AA: Start with a relatively narrow focus, super-serve your customers in that niche, and do that part extremely well. The key to success is thinking local versus global. Too many entrepreneurs start their business thinking about global expansion versus staying local and doing the best job you can do in your own market.

The growth will come organically from there. Also, keep all options open and pursue opportunities and relationships that you come across - you never know from where or when those breakthrough moments could come. Take meetings with all sorts of people, keep an open-mind, friendly attitude, and network. Have business cards on you.

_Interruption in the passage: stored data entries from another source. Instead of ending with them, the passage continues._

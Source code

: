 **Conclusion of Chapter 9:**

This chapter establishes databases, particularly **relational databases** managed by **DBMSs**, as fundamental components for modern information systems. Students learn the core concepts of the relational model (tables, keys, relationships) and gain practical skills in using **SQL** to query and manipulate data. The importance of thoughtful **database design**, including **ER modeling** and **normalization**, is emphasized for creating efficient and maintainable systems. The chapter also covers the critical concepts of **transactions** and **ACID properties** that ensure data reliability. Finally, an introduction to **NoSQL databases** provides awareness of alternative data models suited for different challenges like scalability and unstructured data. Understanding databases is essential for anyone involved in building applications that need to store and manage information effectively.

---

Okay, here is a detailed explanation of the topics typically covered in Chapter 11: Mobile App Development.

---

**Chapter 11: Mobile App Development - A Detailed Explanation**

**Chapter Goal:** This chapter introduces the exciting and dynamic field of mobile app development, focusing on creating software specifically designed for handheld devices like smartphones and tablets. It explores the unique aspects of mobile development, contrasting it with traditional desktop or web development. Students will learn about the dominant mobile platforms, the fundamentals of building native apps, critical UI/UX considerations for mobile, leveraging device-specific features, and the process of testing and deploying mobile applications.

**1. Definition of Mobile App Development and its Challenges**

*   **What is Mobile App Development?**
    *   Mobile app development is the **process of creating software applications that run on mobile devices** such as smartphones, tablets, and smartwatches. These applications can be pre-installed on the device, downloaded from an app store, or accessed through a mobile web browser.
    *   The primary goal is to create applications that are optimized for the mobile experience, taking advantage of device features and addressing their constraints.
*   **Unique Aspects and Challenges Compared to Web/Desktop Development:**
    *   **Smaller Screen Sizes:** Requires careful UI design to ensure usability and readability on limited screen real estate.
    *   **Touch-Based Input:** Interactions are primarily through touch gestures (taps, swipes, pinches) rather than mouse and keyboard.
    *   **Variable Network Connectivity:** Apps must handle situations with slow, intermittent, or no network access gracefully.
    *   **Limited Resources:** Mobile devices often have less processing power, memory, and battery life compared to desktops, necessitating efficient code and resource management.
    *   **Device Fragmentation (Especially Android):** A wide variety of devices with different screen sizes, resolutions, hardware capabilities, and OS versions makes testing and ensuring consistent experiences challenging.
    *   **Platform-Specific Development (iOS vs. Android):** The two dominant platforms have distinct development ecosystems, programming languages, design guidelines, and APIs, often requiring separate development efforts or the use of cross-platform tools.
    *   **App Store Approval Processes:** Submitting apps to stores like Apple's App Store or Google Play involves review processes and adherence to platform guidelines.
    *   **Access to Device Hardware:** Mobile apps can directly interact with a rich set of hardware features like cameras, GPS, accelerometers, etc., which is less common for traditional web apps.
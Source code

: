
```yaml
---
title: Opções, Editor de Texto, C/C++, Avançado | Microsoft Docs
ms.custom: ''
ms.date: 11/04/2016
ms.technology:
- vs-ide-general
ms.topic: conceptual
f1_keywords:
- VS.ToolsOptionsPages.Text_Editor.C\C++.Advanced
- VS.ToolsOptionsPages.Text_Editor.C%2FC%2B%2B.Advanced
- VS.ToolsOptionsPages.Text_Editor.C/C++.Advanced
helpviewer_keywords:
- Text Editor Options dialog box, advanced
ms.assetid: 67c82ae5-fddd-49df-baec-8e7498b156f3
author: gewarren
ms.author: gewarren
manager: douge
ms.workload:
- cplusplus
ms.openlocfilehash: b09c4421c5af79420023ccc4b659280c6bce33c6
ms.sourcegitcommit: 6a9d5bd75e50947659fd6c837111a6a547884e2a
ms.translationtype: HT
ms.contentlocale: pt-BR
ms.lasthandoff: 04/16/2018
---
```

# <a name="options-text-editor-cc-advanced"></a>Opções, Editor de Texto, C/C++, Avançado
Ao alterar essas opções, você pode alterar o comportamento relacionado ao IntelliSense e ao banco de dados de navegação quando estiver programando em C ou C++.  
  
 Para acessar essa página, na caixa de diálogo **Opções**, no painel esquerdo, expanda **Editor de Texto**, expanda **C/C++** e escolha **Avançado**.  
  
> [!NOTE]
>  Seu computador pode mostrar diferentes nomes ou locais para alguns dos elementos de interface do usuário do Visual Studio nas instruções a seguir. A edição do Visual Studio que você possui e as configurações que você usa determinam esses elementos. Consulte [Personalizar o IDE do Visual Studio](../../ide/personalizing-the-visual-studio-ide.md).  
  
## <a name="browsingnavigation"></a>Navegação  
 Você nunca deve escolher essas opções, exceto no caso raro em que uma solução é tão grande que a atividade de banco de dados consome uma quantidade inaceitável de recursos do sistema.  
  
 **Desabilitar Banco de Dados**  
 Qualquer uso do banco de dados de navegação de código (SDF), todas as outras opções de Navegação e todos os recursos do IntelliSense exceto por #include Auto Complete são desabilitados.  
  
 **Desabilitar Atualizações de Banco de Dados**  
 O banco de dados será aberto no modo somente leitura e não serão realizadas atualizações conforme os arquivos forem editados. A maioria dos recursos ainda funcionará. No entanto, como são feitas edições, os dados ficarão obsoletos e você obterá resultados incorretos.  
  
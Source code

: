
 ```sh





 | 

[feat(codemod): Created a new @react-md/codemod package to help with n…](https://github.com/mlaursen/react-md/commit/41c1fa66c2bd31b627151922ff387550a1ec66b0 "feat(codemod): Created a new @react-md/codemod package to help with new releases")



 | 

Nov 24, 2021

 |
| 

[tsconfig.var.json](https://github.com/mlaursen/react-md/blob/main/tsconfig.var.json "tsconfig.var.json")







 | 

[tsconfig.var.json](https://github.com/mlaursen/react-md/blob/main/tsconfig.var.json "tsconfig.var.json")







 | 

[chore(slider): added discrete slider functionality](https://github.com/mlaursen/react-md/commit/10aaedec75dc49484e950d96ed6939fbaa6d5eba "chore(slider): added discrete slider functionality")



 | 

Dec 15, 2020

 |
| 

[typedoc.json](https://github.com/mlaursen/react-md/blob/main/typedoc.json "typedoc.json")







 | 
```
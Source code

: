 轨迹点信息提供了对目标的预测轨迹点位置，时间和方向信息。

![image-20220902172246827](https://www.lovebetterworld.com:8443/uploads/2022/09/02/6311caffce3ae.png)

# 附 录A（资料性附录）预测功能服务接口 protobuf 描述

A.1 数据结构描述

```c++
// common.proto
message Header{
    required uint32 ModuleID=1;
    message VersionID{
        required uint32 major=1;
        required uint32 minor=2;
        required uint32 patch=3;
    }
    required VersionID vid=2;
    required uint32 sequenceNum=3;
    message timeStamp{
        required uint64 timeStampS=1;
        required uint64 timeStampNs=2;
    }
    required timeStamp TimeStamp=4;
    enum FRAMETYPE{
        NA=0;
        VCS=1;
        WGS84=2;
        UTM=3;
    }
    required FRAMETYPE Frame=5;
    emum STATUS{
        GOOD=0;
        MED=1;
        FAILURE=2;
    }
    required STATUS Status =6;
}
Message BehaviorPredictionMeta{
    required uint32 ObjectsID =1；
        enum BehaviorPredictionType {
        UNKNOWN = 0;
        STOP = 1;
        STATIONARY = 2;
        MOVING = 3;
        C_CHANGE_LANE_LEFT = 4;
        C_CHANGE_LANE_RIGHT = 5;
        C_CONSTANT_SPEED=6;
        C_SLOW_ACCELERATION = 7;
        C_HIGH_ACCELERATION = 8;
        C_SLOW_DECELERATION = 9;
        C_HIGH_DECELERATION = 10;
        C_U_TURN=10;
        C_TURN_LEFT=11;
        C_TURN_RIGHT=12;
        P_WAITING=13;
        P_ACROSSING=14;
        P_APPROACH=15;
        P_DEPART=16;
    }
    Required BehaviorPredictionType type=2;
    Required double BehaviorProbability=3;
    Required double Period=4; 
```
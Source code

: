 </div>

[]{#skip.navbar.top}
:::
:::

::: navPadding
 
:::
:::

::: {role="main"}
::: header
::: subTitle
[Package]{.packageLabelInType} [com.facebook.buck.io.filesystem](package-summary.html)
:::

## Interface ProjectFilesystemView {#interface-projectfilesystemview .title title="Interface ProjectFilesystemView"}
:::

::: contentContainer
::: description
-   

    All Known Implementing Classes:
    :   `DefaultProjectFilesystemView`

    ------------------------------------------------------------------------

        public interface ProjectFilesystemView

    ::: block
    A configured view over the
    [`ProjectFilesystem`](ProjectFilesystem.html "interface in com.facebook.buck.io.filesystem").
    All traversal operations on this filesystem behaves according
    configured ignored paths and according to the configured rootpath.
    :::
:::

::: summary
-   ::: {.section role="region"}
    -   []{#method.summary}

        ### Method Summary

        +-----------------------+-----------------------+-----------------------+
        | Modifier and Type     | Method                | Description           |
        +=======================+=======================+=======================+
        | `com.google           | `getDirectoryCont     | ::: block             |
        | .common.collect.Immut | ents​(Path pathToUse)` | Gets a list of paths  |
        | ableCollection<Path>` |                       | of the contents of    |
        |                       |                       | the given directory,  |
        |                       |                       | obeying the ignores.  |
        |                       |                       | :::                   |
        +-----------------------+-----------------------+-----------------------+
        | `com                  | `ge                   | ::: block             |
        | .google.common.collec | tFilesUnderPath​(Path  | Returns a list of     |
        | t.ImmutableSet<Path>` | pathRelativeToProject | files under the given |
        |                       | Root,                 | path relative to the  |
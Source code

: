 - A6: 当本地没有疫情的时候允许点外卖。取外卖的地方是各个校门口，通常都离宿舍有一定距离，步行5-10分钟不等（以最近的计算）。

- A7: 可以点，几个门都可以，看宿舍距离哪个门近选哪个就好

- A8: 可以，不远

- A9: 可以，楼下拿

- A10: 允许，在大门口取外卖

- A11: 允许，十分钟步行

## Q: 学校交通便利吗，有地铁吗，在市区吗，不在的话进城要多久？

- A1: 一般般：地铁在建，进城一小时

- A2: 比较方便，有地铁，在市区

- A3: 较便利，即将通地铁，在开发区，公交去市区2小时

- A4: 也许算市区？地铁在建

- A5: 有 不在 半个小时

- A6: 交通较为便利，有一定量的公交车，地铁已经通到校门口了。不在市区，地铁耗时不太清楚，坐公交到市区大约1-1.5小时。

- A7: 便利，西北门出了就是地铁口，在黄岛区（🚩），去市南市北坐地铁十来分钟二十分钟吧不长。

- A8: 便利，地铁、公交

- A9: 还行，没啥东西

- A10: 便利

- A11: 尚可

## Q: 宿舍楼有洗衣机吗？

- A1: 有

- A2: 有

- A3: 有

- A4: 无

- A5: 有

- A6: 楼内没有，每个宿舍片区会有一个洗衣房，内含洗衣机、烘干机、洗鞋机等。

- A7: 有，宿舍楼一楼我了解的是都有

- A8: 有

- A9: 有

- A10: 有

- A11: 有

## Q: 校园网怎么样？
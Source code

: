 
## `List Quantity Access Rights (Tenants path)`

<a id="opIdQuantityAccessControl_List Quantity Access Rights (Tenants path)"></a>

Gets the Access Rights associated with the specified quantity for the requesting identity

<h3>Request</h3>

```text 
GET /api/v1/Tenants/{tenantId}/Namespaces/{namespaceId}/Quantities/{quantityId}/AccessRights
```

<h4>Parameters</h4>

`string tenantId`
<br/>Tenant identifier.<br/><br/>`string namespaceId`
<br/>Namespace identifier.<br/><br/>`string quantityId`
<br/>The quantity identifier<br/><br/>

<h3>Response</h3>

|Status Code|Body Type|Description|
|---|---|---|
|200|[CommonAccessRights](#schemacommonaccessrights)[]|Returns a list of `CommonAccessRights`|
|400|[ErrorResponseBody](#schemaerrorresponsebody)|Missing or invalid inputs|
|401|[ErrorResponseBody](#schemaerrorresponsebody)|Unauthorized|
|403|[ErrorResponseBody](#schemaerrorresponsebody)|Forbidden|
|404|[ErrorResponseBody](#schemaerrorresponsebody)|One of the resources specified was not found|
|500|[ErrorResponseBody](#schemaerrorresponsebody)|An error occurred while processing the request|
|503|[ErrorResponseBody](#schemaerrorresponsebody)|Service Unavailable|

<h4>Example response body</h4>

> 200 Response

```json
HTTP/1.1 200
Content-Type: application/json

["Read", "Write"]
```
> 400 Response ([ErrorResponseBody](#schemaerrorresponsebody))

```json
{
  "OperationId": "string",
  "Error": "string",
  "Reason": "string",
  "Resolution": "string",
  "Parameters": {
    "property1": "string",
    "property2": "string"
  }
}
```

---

There is something really nice about actually handing someone a card (more of an art then days) and taking the time to look at it and keep it in your rolodex of contacts.

DS: Maintaining confidentiality of course, can you share a story or scenario of one of the strangest requests or client searches?

AA: I have had some strange ones - one, in particular, was where a client was seeking a curvy, more voluptuous woman who was a graduate from one specific prestigious University. I am regularly asked by my clients to initially disclose information about them to their match that they might think would be hard to address themselves on a first date - that can be anything from a health condition to a strange preference. I get a lot of practice in the art of awkward conversations. I never judge anyone’s requests or preferences. As they say, beauty is in the eye of the beholder.

DS: If you could do anything professionally other than matchmaking, what would it be?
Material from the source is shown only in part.